An apparent mission of Howard and Gugger in the Fast.ai course is dissolving the usual sense of machine learning practitioners being some kind of high priests. They break down a lot of the underlying math and jargon in simple terms and try to help the reader gain enough literacy to read research papers on their own. They also relay countless stories underscoring the point that the field is in its infancy and that ordinary people can make significant contributions to the field with things that only seem obvious in retrospect, like Leslie Smith’s strategy for finding the optimal learning rate in neural networks.
Along the way, the authors share all sorts of tips and tricks. A lot of working with machine learning models, it turns out, is more engineering than science, and, at times, even more dark art than engineering. They show lots of little techniques how to trick the a models into discovering things that you want it to notice. They walk the reader through a lot of experiments with encodings and loss functions.
Another (contradictory) realization I had working through the Fast.ai cirriculum is that, while you get the sense of the field still being new and fundamental discoveries possible, it’s also more possible than ever to stand on the shoulders of giants. Some chapters deal with, for instance, fine-tuning existing models and using transfer learning — like, training the upper layers of the ResNet CNN to recognize different breeds of dogs, while relying on its lower layers to recognize things like, presumably, fur and eyeballs. Modern machine learning libraries also take away a lot of friction — though the book goes over all the underlying theory, it is possible to get a great deal done without being totally confident in one’s knowledge.

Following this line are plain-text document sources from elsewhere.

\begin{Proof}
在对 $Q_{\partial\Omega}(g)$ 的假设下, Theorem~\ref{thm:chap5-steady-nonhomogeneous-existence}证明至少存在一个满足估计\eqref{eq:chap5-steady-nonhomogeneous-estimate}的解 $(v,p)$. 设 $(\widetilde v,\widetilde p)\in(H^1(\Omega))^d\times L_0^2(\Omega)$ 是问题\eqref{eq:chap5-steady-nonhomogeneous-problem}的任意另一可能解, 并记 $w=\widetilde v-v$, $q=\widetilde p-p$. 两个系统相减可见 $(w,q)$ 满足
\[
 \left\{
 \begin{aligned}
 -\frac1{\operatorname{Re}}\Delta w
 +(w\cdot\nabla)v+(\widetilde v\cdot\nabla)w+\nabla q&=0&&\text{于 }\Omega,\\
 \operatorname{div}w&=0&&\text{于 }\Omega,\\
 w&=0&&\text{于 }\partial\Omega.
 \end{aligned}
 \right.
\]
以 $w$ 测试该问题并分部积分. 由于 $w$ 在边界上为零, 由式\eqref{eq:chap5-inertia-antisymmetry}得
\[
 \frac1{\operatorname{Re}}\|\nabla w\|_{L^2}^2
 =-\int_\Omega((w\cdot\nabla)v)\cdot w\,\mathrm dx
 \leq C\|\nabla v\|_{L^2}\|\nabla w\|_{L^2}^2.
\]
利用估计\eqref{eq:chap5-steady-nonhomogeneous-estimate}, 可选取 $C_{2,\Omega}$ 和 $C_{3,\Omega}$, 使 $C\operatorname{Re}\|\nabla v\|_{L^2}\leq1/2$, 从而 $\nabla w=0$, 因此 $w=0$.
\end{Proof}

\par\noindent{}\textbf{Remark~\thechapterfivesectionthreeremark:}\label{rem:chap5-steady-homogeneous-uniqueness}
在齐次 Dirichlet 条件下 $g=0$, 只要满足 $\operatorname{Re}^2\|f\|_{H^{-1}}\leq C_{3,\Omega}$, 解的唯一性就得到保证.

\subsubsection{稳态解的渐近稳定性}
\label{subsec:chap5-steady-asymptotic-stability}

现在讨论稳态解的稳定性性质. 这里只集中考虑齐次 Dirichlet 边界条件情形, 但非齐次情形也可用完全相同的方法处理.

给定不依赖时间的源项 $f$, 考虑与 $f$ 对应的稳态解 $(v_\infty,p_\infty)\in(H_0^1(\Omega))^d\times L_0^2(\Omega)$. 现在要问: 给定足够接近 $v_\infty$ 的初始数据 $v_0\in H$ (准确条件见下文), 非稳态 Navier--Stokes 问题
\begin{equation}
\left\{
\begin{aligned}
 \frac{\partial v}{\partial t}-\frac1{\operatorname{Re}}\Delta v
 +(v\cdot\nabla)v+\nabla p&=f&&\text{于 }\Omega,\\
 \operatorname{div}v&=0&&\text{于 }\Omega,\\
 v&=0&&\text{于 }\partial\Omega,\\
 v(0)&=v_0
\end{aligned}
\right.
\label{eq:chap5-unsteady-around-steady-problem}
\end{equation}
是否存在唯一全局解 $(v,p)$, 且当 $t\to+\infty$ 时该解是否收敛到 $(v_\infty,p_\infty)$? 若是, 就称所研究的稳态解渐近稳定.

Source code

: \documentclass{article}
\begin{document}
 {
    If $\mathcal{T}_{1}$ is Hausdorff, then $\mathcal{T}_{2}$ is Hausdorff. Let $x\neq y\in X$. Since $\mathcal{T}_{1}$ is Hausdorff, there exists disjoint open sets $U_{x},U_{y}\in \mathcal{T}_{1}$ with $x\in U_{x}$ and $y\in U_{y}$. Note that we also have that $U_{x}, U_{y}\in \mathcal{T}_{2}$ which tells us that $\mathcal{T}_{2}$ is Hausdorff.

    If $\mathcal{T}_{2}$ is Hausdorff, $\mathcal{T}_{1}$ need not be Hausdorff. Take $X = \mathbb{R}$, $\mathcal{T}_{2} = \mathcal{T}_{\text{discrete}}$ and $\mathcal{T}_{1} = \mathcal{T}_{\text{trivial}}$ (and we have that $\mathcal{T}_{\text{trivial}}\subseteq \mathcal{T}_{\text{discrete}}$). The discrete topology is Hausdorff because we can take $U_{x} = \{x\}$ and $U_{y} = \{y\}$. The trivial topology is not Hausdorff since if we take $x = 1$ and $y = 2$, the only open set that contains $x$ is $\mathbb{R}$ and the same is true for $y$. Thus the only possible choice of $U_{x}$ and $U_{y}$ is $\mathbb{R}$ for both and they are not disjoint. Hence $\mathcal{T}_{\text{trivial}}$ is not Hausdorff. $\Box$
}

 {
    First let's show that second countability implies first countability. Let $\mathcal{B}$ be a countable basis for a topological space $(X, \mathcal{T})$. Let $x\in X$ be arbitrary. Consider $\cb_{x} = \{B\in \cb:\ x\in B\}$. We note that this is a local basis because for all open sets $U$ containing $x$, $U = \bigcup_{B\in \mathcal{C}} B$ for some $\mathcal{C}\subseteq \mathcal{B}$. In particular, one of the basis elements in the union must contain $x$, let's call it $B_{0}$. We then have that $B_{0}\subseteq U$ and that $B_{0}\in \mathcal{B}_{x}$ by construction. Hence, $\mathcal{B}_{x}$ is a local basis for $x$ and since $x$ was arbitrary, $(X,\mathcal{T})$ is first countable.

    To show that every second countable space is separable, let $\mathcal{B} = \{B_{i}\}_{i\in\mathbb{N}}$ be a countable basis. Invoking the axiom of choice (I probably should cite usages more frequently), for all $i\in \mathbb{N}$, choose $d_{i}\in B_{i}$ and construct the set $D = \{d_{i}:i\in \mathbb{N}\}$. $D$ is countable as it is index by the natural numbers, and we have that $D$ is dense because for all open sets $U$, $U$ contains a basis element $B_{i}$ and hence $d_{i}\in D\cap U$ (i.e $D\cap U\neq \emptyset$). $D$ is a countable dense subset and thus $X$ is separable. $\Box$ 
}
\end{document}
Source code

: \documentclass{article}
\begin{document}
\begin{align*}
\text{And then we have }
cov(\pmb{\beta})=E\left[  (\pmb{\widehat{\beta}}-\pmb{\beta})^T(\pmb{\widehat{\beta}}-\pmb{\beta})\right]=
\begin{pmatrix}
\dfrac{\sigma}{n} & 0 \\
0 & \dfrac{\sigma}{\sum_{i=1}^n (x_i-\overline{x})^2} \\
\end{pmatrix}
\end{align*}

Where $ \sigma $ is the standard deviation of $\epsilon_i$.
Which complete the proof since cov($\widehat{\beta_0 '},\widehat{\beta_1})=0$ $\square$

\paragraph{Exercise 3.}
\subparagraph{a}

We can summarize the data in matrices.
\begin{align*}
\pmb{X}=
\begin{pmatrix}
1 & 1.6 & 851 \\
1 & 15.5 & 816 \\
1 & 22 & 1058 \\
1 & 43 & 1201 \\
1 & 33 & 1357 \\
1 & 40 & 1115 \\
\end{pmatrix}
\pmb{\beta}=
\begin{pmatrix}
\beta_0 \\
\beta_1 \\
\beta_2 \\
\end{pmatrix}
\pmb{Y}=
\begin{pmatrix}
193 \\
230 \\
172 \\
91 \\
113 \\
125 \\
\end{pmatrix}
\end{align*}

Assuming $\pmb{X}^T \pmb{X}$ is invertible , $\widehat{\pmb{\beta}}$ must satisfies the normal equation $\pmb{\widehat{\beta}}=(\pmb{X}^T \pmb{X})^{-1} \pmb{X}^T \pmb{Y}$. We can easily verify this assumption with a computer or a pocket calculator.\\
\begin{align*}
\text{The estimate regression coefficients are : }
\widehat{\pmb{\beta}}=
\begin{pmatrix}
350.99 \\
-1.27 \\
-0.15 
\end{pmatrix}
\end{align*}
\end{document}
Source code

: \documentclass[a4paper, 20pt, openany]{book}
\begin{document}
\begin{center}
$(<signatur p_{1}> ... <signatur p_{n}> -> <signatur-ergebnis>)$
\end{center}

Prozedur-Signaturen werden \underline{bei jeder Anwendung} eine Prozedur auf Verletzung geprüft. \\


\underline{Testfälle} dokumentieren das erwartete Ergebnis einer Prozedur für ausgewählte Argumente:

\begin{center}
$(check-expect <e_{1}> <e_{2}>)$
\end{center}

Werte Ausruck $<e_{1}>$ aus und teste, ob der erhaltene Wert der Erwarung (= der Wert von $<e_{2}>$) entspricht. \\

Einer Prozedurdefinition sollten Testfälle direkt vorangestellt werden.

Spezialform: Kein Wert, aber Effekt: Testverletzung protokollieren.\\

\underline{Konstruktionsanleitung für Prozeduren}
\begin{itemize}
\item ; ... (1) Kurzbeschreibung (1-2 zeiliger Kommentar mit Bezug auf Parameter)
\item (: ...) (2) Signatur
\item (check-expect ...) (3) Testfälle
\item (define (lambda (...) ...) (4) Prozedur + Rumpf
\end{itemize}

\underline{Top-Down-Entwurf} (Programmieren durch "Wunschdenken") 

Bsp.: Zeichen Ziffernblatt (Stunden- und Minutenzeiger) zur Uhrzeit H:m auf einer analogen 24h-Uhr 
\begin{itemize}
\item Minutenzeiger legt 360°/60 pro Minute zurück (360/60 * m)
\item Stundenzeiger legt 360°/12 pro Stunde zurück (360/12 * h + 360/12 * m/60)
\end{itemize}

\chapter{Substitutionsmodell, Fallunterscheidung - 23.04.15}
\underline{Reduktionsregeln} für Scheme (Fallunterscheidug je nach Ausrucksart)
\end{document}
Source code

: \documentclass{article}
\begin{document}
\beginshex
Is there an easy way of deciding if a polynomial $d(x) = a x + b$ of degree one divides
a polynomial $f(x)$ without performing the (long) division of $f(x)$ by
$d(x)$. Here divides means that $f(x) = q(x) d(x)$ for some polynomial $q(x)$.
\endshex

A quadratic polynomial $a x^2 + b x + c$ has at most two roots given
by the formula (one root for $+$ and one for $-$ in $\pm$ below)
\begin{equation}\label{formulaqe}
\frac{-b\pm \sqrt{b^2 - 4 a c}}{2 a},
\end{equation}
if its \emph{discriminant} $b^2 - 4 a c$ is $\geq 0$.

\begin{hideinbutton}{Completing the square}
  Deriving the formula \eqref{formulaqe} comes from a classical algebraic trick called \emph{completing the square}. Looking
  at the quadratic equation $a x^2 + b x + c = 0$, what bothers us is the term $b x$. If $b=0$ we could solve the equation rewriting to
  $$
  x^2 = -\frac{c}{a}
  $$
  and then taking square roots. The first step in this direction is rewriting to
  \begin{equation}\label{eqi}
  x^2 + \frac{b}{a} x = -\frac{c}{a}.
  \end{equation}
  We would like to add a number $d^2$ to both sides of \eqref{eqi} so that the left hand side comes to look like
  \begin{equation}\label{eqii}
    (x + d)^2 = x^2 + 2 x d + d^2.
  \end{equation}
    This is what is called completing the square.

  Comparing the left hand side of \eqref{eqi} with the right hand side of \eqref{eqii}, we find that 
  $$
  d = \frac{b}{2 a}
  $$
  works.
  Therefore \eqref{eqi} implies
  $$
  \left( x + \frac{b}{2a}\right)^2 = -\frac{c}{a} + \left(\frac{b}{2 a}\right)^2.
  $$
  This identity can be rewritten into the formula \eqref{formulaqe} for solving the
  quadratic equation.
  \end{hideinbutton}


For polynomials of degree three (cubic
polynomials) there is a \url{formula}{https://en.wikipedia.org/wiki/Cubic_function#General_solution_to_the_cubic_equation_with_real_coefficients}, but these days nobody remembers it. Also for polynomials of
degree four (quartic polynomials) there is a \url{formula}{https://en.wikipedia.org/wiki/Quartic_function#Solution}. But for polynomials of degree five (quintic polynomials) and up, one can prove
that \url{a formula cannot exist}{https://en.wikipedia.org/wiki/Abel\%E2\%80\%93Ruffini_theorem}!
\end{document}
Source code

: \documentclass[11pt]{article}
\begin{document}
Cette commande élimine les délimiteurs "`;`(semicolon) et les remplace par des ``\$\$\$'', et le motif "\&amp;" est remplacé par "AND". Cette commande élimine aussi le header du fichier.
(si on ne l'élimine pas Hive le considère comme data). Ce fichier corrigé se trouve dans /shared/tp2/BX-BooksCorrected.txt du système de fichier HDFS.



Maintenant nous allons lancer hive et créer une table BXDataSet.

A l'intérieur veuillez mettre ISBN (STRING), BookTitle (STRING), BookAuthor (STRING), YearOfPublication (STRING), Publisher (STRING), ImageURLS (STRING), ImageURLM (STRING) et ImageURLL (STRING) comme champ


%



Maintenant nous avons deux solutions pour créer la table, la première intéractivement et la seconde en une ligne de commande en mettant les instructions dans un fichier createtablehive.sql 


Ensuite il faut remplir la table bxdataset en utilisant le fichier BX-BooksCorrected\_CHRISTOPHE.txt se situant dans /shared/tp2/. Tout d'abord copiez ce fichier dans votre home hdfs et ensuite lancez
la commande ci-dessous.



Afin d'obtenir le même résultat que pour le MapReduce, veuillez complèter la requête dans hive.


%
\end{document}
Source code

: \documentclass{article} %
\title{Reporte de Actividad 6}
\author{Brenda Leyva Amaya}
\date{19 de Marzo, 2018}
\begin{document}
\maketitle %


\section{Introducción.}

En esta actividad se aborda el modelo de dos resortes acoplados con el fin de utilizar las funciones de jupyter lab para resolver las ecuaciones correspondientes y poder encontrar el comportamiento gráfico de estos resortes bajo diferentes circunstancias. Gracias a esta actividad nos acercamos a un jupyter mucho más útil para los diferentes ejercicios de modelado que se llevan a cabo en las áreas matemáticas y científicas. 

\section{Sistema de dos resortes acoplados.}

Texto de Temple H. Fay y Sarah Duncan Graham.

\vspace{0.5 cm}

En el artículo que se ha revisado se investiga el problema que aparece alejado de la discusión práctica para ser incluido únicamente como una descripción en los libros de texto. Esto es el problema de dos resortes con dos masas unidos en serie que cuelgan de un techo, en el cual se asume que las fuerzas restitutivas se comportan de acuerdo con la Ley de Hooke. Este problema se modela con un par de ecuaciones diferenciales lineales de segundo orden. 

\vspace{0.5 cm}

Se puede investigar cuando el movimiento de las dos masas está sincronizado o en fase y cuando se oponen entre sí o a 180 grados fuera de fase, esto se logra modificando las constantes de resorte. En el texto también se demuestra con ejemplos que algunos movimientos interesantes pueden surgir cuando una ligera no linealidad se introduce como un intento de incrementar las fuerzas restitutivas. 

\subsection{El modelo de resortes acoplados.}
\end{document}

Glassner’s book has supplemented this in a powerful way: instead of hands-on exercises he relies on well-consturcted thought experiments and visuals that capture the essence of a concept. This one showing how sentence embeddings make sense of meaning sticks out in my mind:
Since I started spending an hour or so every couple days working through these sorts of resources and doing my own experiments, I’ve felt less intimidated and more excited. It makes me feel like I did when I was fourteen and hacking on PHP scripts in the early 00’s. I didn’t know what the hell I was doing, but I learned so much just by fooling around. There was a term for people like me in those days that the tiny (at the time) class of experienced tech people used – “script kiddies.”
A lot of my peers had similar experiences —- we’d, of course, eventually go to school and learn proper computer science — but wouldn’t have had that start otherwise. I’m pretty sure many in the current generation will have a similar experience with ML.
HOW MY THINKING HAS CHANGED
At this point, there are a gajillion product teams doing the laziest thing imaginable with the OpenAI APIs, like making their own agents by feeding it special prompts. Productivity suites like Office, Google Docs, and Notion have all just hooked a big ol’ “Generate” button into their document editors, because apparently everyone wants that now. Startups that previously struggled to address the question of product-market-fit don’t have to – they can pivot to being “AI companies.”
There are lots of people opining about OpenAI being the next big platform — either by powering many future apps under the hood or by even a primary user interface (as with the recently announced ChatGPT plugins). When I worked on the team making chatbots for Facebook Mesenger, this was basically the dream for the “M” assistant. But I’d still maintain that chat is a crappy interface for most tasks, even if the AI part actually works now. And that there are still tons of advances to be had in products with ordinary, conventional, deterministic UIs — the same way nobody had the idea to put wheels on luggage until the 70’s.
A bias my time at Facebook — a company that, in the early expansion of Web 2.0, thought it was a platform but eventually realized that was wholly contradictory with being a content aggregator that sells ads and had to deprecate tons of APIs to the chagrin of developers — makes me think we’re far from seeing OpenAI’s final form. OpenAI’s developer platform has already had major changes. They’ve changed their pricing (albeit discounting it heavily) and even eliminated models. In the future, they can jack up the prices any time they want, or, if they wish, kick people off the platform, go down any time, or make subtle changes in models that have unanticipated effects on developers. Make no mistake, if AI is the next platform, we’re in its Farmville era.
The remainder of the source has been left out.